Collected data
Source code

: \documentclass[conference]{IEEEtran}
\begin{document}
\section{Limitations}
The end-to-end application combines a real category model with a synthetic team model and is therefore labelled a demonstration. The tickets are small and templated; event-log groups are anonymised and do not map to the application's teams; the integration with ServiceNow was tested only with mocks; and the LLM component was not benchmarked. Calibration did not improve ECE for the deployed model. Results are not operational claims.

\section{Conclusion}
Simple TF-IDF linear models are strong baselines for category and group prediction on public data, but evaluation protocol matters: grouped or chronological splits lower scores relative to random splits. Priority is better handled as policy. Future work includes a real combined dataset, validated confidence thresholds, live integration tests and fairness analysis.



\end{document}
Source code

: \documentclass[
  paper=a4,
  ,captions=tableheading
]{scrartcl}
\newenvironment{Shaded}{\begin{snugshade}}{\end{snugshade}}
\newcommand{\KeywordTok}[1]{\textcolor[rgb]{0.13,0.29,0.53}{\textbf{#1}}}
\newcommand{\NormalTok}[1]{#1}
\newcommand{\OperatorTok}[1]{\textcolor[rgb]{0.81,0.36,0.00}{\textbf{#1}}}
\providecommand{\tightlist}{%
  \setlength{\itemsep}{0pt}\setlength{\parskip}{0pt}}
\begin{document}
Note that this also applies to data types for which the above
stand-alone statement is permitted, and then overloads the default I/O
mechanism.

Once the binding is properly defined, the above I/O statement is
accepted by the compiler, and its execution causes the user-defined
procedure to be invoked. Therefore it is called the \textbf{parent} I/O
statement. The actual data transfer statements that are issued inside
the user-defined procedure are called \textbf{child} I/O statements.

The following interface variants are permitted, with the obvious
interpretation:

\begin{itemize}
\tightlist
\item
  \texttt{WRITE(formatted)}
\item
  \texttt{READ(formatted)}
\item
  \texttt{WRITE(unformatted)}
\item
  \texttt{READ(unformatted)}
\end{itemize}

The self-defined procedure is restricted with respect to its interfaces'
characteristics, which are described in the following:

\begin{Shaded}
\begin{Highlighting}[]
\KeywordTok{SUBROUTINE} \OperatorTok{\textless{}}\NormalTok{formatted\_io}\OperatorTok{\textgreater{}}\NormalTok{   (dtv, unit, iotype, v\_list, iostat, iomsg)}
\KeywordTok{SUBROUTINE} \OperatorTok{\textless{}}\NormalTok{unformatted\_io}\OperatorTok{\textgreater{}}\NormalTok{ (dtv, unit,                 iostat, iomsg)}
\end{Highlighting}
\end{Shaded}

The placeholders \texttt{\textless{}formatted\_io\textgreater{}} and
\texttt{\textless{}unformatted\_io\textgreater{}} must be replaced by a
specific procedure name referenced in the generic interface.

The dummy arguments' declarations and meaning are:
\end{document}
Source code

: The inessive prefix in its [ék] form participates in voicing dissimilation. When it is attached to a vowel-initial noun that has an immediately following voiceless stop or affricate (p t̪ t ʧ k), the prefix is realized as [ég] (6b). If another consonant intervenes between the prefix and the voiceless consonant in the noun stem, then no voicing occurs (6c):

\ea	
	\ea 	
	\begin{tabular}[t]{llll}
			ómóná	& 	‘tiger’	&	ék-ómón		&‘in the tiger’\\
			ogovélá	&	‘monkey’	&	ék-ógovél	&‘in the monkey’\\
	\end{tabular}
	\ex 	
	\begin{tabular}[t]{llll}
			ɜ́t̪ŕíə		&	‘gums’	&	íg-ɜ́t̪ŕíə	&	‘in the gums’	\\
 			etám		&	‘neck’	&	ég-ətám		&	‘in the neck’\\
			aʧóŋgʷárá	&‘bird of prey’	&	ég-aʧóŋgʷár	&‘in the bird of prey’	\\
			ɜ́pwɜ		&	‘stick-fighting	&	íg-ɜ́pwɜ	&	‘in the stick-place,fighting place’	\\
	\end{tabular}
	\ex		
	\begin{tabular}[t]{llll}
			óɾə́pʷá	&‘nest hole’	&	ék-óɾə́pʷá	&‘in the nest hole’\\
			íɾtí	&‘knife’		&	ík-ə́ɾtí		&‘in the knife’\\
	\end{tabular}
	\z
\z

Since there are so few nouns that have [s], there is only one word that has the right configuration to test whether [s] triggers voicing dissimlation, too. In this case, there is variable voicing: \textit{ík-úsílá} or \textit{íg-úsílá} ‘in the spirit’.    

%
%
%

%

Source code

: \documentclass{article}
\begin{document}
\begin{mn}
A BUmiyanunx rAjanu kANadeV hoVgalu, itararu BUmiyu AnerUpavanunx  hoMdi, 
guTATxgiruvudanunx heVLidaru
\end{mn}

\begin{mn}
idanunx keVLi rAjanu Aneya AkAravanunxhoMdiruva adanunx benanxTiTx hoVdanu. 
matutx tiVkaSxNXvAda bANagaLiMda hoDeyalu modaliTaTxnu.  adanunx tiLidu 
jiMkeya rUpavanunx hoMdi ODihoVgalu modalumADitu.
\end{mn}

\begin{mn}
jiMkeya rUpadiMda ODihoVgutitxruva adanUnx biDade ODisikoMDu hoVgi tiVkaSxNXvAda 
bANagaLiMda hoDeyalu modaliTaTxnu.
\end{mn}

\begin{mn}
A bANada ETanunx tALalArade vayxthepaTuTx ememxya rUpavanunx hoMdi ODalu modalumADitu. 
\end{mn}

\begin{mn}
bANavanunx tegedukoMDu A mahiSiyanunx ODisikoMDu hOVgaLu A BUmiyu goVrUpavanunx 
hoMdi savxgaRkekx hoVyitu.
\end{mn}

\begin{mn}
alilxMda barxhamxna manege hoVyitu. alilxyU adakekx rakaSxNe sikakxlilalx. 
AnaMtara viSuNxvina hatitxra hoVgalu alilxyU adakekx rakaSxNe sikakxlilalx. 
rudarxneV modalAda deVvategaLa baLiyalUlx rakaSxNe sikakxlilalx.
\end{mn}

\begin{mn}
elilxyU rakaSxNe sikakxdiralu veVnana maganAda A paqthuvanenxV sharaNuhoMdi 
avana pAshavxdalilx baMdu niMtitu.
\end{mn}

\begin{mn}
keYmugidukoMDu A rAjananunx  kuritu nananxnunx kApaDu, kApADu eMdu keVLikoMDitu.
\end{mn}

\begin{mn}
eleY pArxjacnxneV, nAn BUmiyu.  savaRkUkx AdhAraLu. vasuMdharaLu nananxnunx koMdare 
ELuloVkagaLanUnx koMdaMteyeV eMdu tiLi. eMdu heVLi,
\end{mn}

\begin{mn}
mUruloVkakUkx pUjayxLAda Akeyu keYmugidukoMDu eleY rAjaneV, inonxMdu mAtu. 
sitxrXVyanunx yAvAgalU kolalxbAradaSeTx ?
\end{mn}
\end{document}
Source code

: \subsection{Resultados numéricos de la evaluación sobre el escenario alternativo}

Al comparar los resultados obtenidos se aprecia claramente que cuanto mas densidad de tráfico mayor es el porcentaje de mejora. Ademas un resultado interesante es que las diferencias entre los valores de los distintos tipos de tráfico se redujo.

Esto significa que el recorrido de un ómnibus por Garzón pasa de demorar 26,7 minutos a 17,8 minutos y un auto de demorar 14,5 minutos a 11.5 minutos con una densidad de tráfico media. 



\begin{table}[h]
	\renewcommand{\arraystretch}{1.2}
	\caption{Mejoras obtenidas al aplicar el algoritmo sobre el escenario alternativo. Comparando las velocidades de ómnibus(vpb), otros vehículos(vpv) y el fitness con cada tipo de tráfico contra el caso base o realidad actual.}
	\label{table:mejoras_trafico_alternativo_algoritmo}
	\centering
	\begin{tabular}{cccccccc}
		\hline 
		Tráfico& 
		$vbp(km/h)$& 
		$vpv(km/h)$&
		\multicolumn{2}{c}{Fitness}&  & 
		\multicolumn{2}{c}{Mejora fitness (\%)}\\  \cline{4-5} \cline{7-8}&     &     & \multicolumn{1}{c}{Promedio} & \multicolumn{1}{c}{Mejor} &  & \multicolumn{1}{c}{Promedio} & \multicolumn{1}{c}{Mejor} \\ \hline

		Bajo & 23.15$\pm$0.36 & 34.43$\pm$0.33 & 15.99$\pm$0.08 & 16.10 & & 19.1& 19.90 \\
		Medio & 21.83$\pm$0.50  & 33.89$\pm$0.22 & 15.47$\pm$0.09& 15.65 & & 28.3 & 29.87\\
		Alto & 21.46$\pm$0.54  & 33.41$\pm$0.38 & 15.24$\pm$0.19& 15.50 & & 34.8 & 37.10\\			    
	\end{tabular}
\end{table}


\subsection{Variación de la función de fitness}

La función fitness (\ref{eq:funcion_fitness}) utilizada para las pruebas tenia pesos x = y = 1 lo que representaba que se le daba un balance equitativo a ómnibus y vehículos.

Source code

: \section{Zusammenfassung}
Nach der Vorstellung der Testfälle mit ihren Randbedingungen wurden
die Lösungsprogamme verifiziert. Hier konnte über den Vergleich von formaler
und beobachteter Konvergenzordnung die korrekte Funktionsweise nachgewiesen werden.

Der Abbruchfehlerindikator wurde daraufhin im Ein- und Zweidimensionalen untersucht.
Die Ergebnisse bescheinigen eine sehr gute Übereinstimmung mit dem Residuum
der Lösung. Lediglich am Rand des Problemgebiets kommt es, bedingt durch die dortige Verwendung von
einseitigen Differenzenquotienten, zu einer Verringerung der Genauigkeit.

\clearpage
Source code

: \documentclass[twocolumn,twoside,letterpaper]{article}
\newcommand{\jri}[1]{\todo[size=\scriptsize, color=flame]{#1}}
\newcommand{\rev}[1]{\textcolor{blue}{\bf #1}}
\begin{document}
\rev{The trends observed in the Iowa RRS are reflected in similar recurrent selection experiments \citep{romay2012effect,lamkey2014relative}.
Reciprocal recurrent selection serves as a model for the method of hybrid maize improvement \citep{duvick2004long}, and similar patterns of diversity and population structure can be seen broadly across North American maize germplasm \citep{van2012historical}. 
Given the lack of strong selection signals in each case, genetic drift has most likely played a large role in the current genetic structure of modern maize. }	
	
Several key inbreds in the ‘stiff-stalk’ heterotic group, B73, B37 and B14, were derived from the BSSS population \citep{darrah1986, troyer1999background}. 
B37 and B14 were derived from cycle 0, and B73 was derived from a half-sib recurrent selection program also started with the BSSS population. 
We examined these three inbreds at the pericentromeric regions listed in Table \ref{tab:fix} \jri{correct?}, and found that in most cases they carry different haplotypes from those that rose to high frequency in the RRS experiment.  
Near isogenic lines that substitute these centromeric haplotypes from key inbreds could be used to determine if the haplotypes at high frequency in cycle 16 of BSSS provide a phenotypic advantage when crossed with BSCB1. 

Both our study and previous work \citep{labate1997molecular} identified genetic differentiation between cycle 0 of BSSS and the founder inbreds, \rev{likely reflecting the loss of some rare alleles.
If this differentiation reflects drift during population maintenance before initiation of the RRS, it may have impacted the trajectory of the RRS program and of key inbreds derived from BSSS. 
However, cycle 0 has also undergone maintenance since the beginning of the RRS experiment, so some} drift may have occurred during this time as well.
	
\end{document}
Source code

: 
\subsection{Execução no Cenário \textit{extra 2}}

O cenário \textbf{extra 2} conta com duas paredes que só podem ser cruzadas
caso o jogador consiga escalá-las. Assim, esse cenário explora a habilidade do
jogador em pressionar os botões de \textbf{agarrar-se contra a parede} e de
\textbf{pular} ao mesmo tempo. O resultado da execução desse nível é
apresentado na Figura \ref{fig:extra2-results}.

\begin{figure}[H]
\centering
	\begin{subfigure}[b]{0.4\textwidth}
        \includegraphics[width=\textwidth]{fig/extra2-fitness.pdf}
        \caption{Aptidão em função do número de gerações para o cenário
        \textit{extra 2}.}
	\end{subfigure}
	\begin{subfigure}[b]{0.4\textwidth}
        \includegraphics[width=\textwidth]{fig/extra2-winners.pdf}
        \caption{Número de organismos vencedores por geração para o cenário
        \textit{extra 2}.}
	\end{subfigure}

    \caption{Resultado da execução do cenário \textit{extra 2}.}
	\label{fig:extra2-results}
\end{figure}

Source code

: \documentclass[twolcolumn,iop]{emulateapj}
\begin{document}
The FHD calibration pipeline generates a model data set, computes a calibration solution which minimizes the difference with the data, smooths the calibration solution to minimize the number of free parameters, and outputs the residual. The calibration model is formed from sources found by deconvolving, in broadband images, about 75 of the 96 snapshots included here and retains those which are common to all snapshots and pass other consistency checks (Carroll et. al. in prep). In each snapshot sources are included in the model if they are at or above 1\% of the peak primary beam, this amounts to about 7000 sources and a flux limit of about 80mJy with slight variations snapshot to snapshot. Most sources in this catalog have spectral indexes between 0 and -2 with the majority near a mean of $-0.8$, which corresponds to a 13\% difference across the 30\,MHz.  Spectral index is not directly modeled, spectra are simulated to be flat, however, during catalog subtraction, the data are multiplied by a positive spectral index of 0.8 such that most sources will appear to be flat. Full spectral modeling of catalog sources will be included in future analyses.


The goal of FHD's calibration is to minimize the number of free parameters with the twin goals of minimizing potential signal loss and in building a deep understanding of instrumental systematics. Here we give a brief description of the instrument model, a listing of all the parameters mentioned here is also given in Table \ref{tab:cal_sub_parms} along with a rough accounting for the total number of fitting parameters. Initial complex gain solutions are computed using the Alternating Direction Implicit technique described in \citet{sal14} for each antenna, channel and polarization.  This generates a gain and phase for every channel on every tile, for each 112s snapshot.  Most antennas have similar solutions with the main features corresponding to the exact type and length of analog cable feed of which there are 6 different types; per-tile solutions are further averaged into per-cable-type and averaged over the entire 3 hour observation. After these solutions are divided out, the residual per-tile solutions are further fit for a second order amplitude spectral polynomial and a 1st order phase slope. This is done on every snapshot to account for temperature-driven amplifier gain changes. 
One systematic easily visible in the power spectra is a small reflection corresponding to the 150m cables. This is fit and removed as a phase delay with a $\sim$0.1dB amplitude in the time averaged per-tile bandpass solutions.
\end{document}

• Task item:
If a line in the records above has the word "drift", copy it.

• Output for this task:
Given the lack of strong selection signals in each case, genetic drift has most likely played a large role in the current genetic structure of modern maize. }	
If this differentiation reflects drift during population maintenance before initiation of the RRS, it may have impacted the trajectory of the RRS program and of key inbreds derived from BSSS. 
However, cycle 0 has also undergone maintenance since the beginning of the RRS experiment, so some} drift may have occurred during this time as well.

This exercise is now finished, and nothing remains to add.